ABOUT THIS EXERCISE:
Working from the listing below, set down every line exactly.

SOURCE DATA:
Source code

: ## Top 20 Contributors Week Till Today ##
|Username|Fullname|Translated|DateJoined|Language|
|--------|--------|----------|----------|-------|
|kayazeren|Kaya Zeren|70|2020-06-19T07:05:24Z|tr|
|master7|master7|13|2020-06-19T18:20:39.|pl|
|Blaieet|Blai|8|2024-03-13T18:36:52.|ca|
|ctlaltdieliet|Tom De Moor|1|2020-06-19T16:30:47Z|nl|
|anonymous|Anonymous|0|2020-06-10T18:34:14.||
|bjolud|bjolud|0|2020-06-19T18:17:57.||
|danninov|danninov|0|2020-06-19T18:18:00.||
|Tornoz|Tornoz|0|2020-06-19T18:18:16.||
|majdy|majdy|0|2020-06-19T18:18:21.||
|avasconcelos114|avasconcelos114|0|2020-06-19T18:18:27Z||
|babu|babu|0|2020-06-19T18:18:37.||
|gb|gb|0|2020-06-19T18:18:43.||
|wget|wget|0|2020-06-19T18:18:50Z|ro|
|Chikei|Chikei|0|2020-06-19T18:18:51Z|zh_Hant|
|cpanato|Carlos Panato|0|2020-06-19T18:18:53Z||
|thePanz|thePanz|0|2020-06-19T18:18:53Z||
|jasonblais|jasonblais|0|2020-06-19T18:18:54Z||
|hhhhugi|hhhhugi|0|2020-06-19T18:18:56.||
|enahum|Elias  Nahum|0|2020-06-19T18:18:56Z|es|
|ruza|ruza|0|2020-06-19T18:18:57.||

WRITTEN SOLUTION:
Source code

: ## Top 20 Contributors Week Till Today ##
|Username|Fullname|Translated|DateJoined|Language|
|--------|--------|----------|----------|-------|
|kayazeren|Kaya Zeren|70|2020-06-19T07:05:24Z|tr|
|master7|master7|13|2020-06-19T18:20:39.|pl|
|Blaieet|Blai|8|2024-03-13T18:36:52.|ca|
|ctlaltdieliet|Tom De Moor|1|2020-06-19T16:30:47Z|nl|
|anonymous|Anonymous|0|2020-06-10T18:34:14.||
|bjolud|bjolud|0|2020-06-19T18:17:57.||
|danninov|danninov|0|2020-06-19T18:18:00.||
|Tornoz|Tornoz|0|2020-06-19T18:18:16.||
|majdy|majdy|0|2020-06-19T18:18:21.||
|avasconcelos114|avasconcelos114|0|2020-06-19T18:18:27Z||
|babu|babu|0|2020-06-19T18:18:37.||
|gb|gb|0|2020-06-19T18:18:43.||
|wget|wget|0|2020-06-19T18:18:50Z|ro|
|Chikei|Chikei|0|2020-06-19T18:18:51Z|zh_Hant|
|cpanato|Carlos Panato|0|2020-06-19T18:18:53Z||
|thePanz|thePanz|0|2020-06-19T18:18:53Z||
|jasonblais|jasonblais|0|2020-06-19T18:18:54Z||
|hhhhugi|hhhhugi|0|2020-06-19T18:18:56.||
|enahum|Elias  Nahum|0|2020-06-19T18:18:56Z|es|
|ruza|ruza|0|2020-06-19T18:18:57.||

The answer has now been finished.